● Work to complete: Find the lines in the records that carry the word "think". Copy each one.

● Dataset records:
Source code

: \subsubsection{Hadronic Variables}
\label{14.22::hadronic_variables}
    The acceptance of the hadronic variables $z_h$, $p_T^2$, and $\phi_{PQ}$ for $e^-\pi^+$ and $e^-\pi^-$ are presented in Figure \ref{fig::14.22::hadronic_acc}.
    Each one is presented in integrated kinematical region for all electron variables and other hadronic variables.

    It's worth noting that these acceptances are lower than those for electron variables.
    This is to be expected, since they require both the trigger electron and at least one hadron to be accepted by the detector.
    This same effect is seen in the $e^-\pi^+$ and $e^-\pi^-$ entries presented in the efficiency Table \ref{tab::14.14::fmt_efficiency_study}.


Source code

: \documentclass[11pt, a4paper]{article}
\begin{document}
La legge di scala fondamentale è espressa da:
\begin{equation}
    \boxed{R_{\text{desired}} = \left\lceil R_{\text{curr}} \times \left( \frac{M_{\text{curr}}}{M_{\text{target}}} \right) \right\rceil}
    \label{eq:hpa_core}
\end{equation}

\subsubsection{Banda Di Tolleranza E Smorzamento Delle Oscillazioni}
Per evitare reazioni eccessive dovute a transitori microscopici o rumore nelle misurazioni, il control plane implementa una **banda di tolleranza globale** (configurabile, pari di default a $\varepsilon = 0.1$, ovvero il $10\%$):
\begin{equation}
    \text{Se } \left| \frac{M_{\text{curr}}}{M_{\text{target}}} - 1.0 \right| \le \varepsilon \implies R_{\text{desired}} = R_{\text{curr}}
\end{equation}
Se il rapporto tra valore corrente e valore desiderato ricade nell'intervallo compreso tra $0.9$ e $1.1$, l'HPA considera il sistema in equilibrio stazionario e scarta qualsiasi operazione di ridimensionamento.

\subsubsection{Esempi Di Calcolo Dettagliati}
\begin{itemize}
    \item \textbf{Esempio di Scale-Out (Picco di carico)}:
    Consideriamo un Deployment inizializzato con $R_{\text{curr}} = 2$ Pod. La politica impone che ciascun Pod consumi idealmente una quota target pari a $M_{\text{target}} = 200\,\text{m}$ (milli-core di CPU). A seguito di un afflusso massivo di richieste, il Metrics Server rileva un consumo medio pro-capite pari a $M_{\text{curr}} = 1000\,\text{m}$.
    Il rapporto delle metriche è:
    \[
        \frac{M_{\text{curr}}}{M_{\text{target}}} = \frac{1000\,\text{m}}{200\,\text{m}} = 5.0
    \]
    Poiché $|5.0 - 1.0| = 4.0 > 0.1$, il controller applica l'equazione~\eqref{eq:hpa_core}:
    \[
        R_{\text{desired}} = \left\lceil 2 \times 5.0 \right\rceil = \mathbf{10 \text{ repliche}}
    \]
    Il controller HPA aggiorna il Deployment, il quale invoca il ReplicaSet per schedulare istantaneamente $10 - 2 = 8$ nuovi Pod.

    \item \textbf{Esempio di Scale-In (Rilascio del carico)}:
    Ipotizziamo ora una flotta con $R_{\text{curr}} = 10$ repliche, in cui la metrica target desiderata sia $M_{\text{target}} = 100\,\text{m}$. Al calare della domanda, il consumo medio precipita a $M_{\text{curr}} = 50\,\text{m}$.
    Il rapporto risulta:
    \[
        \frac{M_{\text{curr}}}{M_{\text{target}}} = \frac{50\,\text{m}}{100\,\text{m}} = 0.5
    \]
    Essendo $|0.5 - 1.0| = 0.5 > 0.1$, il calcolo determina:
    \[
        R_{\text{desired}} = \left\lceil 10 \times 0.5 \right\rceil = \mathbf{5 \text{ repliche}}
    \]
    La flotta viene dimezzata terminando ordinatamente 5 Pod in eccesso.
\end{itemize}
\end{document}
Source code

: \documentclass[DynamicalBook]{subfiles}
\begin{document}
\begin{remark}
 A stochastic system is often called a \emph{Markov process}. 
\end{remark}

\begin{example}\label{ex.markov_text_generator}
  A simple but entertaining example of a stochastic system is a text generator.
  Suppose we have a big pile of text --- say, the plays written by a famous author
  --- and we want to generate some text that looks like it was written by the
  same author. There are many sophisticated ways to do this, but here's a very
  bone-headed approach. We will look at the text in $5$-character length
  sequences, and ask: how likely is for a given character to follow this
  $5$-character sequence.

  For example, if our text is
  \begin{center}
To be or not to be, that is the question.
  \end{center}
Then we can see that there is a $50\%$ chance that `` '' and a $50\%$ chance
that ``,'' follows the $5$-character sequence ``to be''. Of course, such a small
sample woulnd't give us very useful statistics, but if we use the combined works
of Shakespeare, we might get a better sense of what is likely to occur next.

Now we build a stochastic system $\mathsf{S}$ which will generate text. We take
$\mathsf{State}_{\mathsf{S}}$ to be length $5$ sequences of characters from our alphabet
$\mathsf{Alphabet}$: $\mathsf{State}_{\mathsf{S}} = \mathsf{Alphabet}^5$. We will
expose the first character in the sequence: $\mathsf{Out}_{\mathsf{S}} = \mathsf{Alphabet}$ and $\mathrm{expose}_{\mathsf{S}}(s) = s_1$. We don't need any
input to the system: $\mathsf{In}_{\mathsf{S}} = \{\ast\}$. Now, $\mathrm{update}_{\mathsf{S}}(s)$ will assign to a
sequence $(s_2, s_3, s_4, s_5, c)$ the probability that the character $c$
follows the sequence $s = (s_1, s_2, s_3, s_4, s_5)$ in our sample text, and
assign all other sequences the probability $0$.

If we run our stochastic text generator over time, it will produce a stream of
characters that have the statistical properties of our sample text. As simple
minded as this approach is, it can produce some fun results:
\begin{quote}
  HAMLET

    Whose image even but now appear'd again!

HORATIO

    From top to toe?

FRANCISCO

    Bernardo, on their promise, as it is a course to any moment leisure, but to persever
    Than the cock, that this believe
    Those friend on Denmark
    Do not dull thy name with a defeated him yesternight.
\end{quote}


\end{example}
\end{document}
...
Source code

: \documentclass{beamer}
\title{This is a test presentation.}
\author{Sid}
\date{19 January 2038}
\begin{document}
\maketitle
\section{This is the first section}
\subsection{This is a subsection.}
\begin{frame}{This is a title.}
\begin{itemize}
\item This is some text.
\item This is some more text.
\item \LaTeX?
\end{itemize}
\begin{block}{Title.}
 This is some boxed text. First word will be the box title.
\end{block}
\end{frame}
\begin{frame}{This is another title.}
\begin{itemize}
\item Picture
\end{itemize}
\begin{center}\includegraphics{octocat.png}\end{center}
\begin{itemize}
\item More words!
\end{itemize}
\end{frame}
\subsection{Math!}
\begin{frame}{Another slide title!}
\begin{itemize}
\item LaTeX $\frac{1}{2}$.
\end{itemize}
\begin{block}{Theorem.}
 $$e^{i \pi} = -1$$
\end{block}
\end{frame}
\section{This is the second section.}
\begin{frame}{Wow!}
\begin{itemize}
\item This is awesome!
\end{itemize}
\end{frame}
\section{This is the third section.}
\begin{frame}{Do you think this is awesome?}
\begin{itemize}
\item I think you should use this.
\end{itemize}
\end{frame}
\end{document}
---
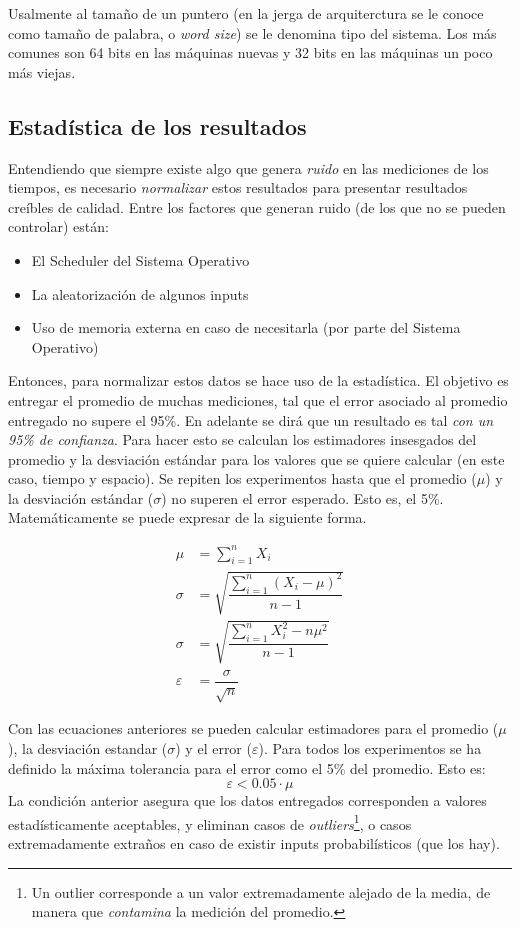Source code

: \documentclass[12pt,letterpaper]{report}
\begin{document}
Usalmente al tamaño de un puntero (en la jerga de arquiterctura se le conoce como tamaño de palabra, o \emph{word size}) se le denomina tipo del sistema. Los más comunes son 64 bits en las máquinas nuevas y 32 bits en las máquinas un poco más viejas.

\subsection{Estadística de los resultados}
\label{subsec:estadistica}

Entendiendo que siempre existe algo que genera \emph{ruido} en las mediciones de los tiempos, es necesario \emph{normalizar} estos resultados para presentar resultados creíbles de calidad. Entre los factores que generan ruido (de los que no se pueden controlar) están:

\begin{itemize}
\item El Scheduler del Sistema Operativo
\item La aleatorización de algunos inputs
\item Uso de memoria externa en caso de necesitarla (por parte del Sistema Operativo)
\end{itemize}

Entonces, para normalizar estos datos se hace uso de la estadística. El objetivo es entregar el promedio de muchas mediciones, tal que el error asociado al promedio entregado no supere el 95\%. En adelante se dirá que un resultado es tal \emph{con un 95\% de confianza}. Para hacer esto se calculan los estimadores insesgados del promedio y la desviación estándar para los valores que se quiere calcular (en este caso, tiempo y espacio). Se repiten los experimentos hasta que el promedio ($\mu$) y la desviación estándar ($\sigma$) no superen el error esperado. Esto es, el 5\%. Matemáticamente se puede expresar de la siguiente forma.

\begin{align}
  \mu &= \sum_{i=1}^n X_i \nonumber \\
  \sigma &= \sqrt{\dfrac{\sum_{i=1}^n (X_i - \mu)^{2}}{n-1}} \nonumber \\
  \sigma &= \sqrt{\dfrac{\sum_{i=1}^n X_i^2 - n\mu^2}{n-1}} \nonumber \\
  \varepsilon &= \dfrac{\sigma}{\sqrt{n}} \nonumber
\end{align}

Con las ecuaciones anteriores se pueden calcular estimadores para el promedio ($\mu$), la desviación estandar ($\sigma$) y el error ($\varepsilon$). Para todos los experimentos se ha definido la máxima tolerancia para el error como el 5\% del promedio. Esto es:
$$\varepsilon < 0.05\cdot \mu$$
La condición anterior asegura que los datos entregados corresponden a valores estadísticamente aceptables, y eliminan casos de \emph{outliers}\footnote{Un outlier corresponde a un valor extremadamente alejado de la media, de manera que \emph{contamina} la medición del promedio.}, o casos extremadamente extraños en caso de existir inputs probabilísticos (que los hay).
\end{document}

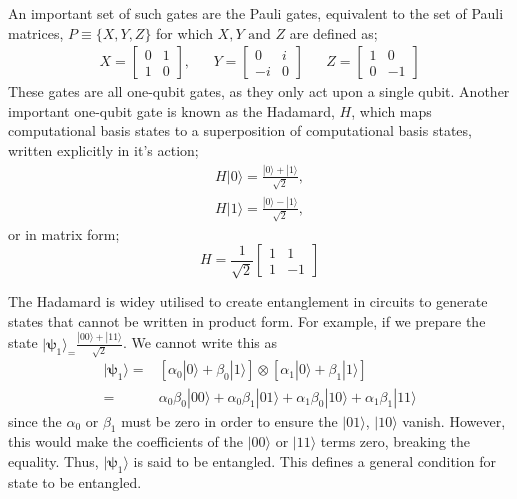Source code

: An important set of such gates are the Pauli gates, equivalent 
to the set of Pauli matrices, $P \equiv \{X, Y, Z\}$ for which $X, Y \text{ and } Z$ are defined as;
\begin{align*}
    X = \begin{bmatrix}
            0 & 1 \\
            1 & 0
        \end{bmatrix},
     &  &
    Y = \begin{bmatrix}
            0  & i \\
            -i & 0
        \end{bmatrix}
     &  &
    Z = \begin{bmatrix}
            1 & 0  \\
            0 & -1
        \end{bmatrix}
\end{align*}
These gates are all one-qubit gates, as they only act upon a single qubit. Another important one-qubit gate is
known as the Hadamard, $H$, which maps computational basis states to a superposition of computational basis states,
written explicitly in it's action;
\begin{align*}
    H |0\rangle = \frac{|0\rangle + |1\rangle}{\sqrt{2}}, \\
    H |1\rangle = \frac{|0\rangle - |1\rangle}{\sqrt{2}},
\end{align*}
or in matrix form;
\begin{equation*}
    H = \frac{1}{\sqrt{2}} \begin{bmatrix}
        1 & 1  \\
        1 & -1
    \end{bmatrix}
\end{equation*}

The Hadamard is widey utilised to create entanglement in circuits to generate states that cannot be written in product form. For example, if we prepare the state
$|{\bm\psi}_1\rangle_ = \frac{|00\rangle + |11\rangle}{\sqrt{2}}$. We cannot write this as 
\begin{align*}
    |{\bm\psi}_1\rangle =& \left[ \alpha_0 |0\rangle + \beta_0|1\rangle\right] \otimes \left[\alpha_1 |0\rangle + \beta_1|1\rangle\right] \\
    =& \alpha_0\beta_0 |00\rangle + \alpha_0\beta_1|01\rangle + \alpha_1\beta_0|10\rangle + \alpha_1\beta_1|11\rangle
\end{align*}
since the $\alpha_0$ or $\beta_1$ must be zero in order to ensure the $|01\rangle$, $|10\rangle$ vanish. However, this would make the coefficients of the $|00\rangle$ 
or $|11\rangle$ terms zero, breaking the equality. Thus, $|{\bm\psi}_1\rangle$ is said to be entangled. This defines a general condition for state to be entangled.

● Exercise output:
\begin{frame}{Do you think this is awesome?}
\item I think you should use this.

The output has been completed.